### Action item
Look through the entries below and extract exactly the lines from the one containing "to obtain the" through the one containing "The following one", ends included.

### Information
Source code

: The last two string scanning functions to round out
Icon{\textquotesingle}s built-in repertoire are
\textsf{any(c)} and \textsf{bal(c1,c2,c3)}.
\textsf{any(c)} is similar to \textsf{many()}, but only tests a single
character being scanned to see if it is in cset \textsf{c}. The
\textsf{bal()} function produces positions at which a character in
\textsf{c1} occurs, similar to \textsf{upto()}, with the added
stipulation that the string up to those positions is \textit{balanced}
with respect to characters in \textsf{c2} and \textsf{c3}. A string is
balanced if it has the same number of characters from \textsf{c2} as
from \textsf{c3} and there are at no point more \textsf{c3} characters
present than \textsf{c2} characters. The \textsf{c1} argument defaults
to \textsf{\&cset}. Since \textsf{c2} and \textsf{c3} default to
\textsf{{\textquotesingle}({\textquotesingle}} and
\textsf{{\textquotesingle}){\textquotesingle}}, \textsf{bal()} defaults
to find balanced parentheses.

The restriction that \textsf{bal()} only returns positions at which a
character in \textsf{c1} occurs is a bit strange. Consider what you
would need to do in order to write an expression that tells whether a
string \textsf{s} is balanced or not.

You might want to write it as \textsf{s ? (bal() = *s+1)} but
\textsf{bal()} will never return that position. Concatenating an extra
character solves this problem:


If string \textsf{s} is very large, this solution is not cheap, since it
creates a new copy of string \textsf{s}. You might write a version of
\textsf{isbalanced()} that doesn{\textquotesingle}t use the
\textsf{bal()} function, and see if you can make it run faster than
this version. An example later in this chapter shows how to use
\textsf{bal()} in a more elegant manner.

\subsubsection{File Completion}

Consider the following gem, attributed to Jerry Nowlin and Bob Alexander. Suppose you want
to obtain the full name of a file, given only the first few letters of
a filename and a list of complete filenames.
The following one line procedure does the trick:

==

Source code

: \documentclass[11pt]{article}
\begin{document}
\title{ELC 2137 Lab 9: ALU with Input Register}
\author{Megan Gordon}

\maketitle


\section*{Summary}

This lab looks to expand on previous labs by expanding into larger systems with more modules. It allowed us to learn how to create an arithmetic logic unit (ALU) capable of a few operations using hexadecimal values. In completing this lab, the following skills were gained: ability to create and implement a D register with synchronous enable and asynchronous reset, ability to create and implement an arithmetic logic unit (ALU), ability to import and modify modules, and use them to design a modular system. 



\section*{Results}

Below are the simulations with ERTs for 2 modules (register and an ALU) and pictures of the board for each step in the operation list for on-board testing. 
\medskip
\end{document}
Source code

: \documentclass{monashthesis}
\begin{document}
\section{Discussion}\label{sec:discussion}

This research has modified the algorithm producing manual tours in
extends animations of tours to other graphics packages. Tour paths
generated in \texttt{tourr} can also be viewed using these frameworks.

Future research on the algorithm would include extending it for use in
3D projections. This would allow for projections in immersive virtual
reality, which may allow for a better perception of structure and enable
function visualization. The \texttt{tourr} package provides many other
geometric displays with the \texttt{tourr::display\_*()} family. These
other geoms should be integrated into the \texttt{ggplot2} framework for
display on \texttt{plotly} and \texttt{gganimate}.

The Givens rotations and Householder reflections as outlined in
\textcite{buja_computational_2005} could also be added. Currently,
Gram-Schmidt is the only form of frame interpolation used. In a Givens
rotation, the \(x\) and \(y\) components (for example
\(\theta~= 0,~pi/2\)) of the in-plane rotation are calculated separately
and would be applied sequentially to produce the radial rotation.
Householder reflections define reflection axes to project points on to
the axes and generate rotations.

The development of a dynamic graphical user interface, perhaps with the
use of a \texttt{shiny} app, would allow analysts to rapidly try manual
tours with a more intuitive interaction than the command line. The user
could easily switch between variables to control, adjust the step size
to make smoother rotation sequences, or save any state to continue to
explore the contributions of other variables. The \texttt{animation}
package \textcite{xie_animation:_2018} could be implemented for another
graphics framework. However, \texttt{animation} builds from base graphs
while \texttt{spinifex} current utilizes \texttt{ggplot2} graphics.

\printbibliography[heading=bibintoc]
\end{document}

...

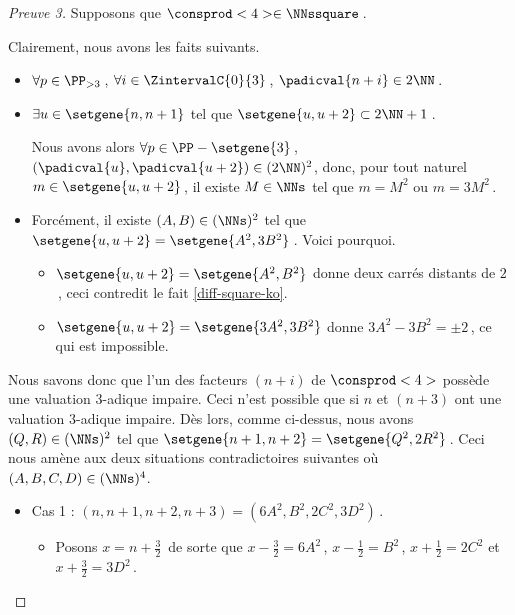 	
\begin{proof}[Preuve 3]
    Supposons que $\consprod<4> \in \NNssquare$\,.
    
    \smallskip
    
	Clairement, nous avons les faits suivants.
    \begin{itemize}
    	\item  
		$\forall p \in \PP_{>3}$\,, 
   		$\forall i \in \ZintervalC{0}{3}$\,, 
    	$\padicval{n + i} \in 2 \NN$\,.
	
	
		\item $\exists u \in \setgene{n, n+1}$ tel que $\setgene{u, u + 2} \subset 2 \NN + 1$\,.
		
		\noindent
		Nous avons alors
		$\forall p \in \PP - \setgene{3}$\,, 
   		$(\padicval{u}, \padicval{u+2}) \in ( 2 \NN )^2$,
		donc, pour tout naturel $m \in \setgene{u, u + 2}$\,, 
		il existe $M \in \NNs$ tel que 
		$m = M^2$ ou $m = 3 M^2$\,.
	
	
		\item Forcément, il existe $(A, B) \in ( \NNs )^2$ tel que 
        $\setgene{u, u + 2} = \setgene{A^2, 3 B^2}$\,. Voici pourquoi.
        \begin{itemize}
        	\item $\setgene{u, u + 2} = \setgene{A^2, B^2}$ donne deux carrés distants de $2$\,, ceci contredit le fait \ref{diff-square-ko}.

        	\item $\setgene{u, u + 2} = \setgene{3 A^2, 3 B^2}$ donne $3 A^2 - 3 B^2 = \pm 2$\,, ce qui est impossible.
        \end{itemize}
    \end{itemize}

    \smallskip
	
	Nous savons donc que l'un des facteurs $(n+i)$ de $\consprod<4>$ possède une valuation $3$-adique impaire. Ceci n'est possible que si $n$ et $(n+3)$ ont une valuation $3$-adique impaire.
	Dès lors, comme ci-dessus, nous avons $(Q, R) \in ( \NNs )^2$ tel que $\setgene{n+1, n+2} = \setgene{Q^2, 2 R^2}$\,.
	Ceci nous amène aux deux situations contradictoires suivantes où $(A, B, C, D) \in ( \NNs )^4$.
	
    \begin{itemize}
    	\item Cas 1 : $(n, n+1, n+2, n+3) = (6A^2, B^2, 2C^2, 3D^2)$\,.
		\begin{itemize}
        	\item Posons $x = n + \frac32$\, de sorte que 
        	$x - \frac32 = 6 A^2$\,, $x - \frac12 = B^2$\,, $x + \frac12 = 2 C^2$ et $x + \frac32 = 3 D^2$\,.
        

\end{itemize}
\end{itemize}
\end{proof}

### Problem solution
to obtain the full name of a file, given only the first few letters of
a filename and a list of complete filenames.
The following one line procedure does the trick:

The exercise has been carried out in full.